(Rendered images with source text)
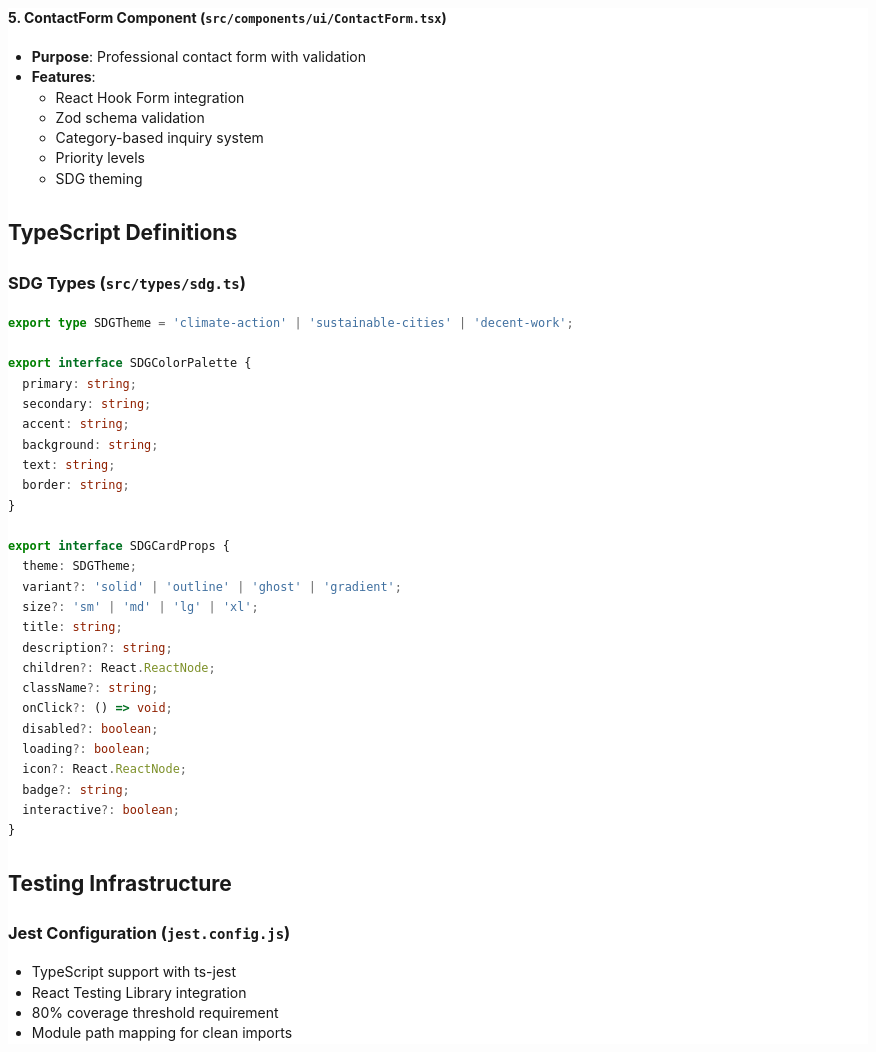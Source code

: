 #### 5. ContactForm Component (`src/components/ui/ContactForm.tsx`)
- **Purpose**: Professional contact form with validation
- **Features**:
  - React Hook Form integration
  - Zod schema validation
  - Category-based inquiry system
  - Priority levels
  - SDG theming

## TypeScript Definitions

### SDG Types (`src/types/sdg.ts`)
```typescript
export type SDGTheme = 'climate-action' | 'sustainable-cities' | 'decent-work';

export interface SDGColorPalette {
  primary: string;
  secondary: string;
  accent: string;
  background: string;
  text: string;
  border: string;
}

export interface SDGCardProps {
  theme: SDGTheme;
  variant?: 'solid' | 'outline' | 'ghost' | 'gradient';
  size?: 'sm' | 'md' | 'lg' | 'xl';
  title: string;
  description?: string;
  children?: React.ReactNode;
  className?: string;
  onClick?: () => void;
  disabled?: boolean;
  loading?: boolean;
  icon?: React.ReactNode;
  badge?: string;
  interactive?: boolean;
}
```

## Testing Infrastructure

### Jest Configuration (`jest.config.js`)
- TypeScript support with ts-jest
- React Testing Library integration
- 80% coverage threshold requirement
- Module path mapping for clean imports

▶ [WHAT IS NEEDED] The data shown above must be printed again exactly, with no images included.

▶ [COMPLETED TASK]
Source code

: #### 5. ContactForm Component (`src/components/ui/ContactForm.tsx`)
- **Purpose**: Professional contact form with validation
- **Features**:
  - React Hook Form integration
  - Zod schema validation
  - Category-based inquiry system
  - Priority levels
  - SDG theming

## TypeScript Definitions

### SDG Types (`src/types/sdg.ts`)
```typescript
export type SDGTheme = 'climate-action' | 'sustainable-cities' | 'decent-work';

export interface SDGColorPalette {
  primary: string;
  secondary: string;
  accent: string;
  background: string;
  text: string;
  border: string;
}

export interface SDGCardProps {
  theme: SDGTheme;
  variant?: 'solid' | 'outline' | 'ghost' | 'gradient';
  size?: 'sm' | 'md' | 'lg' | 'xl';
  title: string;
  description?: string;
  children?: React.ReactNode;
  className?: string;
  onClick?: () => void;
  disabled?: boolean;
  loading?: boolean;
  icon?: React.ReactNode;
  badge?: string;
  interactive?: boolean;
}
```

## Testing Infrastructure

### Jest Configuration (`jest.config.js`)
- TypeScript support with ts-jest
- React Testing Library integration
- 80% coverage threshold requirement
- Module path mapping for clean imports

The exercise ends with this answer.